C’est ce contexte,  se nourrissant aussi d’une absence de l’encadrement juridique de la charité dans ce pays en ce sens que n’importe qui peut s’improviser bienfaiteur, qui a enfanté, un jour de souk, le drame ayant endeuillé la bourgade poussiéreuse de Sidi Boulaalam. Elles étaient venues chercher de la farine, du sucre et de l’huile pour nourrir leur famille pendant quelques jours ; elles ont rencontré la mort par étouffement. Terrible coup du sort.

Vu du Maroc utile, mourir pour 150 DH d’aliments de base paraît incroyable. En effet, moins de 200 DH, ce n’est pas grand-chose. Pas même le prix d’une entrée dans un restaurant ordinaire de Casablanca. Mais cela représente beaucoup pour les femmes pauvres de  Sidi Boulaalam et leurs consœurs  qui sont légion dans le Maroc profond.

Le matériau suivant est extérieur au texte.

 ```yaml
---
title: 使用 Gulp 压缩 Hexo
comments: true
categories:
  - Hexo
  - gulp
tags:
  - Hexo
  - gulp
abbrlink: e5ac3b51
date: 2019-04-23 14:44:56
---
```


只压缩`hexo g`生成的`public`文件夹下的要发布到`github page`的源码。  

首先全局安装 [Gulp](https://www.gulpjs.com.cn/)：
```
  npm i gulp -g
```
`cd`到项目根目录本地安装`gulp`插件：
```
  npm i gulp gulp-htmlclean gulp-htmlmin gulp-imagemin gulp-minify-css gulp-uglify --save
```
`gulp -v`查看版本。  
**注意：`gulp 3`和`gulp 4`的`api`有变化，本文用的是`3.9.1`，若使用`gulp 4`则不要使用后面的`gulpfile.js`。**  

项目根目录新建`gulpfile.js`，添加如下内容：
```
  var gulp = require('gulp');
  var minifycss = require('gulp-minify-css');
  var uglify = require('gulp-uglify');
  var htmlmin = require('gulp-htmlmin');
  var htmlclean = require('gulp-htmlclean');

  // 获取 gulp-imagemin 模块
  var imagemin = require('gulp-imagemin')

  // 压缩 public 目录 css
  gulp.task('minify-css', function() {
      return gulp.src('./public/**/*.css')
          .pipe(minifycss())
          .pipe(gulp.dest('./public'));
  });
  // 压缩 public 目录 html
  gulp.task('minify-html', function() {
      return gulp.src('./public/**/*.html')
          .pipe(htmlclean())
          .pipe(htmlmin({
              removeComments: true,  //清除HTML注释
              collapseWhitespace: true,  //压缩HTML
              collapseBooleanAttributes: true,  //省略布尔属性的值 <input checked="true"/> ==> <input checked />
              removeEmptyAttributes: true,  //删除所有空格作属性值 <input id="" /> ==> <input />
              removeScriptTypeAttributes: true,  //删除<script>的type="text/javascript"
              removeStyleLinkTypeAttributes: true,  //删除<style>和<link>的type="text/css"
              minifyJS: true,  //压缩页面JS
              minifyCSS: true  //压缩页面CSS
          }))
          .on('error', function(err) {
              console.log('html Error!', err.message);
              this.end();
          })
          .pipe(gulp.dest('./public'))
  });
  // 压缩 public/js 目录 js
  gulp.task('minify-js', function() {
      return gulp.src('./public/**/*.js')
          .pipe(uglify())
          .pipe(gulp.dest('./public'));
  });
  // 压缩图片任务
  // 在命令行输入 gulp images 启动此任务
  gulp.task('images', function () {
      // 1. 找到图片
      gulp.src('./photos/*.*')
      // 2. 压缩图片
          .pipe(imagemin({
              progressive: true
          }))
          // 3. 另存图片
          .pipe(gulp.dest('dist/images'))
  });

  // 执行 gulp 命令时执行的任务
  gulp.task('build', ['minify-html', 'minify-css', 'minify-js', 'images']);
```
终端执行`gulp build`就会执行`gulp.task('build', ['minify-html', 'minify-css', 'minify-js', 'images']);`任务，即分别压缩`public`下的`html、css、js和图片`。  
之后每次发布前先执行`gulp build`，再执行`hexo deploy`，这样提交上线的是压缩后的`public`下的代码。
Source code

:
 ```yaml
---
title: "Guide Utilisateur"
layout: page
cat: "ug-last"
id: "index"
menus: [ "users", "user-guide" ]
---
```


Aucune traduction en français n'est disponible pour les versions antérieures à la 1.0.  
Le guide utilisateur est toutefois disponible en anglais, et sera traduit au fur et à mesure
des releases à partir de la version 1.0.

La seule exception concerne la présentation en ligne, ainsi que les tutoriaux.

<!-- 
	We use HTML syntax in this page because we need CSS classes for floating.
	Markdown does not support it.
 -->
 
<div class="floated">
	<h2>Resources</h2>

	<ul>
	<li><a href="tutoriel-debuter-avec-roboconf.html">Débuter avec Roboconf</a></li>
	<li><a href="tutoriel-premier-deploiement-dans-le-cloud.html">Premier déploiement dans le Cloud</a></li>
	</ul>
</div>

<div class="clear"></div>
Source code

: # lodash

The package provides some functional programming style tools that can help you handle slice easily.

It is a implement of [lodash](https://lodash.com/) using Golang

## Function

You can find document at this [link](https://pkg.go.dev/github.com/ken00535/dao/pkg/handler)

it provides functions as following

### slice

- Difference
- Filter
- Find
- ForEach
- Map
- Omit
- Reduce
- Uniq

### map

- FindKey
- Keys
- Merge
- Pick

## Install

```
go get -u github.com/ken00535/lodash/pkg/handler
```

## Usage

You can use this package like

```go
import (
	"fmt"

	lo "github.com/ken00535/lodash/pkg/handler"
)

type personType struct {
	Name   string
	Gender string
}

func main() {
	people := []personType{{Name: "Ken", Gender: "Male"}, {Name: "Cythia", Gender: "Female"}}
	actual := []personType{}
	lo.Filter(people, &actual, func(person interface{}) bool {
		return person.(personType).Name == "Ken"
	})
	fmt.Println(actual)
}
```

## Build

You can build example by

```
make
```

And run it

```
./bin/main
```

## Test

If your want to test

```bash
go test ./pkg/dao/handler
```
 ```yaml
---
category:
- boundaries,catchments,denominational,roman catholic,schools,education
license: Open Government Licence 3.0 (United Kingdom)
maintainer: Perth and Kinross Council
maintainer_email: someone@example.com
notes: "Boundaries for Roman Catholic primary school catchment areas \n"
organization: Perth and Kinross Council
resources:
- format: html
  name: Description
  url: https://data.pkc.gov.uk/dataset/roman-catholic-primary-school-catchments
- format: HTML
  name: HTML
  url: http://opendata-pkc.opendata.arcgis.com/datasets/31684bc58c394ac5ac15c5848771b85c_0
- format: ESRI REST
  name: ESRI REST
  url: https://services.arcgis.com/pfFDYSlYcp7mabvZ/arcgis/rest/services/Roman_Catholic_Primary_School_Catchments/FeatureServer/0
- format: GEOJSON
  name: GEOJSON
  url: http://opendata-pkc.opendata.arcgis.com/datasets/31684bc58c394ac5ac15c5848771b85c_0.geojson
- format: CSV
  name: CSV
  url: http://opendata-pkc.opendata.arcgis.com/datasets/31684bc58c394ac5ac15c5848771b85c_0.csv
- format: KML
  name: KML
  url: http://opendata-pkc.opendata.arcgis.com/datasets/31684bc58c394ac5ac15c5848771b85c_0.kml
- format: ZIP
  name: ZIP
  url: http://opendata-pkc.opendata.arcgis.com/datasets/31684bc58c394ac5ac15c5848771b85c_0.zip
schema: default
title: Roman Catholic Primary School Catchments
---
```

Justement, il y a ce mystère qui appelle cette question :   Pourquoi les candidats à la charité de Aguissi étaient exclusivement composés de femmes et pas d’hommes ? Cela rappelle le mode opératoire de nombre d’associations islamistes à l’image de Al Hidn à Casablanca affiliée au PJD dont la «clientèle» est exclusivement féminine. Appréciée pour sa capacité de mobilisation des électeurs dans l’entourage familial et du voisinage, cette dernière se rend régulièrement au siège de l’association qui a pignon sur rue où elle récupère différentes aides.  La charité politique avec des visées électoralistes a-t-elle frappé à Essaouira ? Seule l’enquête, qui a conduit le gouverneur d’Essaouira et une brochette d’agents d’autorité  devant la justice, est en mesure de déterminer si l’action caritative de Sidi Boulaalam relevait de la pure charité ou  elle était menée pour le compte d’une tierce parti (e) sachant que cette commune est dirigée par un élu PJD. Seule les investigations judiciaires   pourront faire la lumière sur les circonstances de ce drame qui a choqué plus d’un. A commencer par le souverain qui a demandé au gouvernement de pallier rapidement le vide réglementaire qui caractérise le domaine de la charité publique. Ce qui laisse la voie ouverte aux marchandages les moins avouables.